INPUT MATERIAL section start

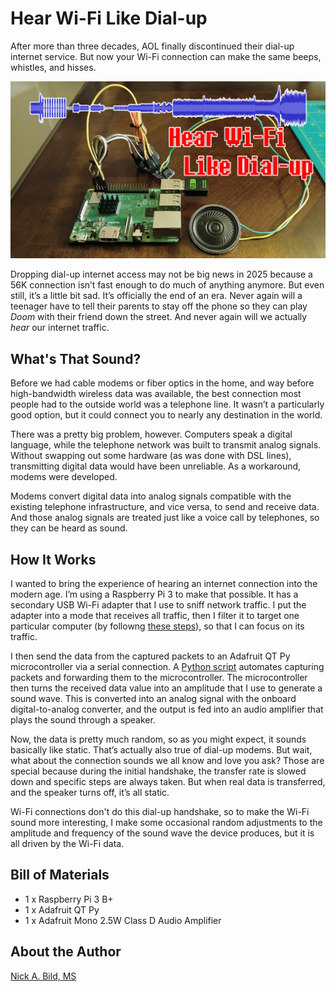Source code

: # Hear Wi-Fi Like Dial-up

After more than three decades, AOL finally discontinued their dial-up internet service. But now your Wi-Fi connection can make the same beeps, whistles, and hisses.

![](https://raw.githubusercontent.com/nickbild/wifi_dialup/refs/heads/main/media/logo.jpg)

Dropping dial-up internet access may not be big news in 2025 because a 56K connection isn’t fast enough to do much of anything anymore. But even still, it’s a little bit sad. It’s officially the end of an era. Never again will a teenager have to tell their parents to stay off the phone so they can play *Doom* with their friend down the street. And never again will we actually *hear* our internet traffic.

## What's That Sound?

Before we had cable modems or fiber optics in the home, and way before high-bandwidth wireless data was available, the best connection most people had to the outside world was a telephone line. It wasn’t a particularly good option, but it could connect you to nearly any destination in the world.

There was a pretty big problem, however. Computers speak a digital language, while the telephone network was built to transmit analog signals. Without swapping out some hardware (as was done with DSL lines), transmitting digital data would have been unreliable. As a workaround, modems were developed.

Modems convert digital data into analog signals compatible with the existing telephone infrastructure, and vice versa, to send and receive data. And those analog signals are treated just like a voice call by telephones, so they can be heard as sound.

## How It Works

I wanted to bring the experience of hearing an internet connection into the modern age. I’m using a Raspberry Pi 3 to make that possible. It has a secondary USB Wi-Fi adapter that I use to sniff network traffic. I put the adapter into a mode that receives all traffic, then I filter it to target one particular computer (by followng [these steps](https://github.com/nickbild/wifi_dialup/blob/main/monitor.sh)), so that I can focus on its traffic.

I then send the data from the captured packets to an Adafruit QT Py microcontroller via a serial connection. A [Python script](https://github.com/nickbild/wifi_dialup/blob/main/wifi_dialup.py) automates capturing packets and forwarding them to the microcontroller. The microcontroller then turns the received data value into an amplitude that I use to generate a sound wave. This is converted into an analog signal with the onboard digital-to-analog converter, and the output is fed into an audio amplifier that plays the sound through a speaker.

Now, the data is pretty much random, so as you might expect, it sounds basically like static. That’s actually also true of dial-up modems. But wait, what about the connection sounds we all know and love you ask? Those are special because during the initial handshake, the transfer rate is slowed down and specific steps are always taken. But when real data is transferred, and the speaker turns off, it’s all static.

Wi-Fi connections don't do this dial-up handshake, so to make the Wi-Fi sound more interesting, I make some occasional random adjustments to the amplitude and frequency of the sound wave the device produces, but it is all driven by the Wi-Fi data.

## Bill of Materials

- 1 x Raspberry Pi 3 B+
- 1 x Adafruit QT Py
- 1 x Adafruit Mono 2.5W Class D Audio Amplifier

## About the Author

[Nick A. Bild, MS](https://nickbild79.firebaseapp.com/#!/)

INPUT MATERIAL section end
INPUT MATERIAL section start

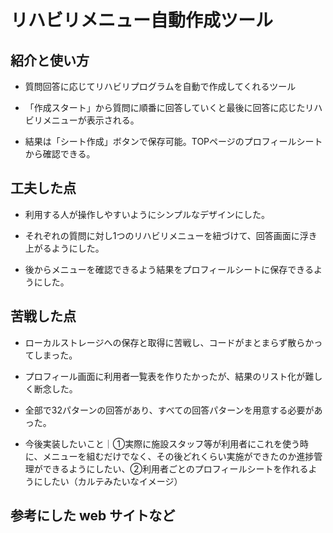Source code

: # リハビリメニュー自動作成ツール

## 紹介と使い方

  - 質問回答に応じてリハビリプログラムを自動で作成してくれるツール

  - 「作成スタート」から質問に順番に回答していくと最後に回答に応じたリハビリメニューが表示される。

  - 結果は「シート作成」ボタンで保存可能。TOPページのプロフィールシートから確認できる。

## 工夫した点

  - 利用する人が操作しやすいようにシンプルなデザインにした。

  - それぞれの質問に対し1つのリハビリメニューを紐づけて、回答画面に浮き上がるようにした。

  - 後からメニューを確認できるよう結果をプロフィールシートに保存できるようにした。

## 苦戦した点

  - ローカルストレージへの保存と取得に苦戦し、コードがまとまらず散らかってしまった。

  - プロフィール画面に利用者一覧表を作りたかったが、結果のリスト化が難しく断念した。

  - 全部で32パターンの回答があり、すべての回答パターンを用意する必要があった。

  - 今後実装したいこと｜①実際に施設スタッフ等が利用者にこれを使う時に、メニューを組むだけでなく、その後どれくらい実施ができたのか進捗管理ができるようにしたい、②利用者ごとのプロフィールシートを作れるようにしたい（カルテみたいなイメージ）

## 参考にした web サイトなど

INPUT MATERIAL section end

[WHAT YOU NEED TO DO] Can you repeat, word for word, every line above from the one containing "- 今後実装したいこと｜①実" down to the one containing "## 参考にした web サイトなど", including both?

[WORKED SOLUTION]
  - 今後実装したいこと｜①実際に施設スタッフ等が利用者にこれを使う時に、メニューを組むだけでなく、その後どれくらい実施ができたのか進捗管理ができるようにしたい、②利用者ごとのプロフィールシートを作れるようにしたい（カルテみたいなイメージ）

## 参考にした web サイトなど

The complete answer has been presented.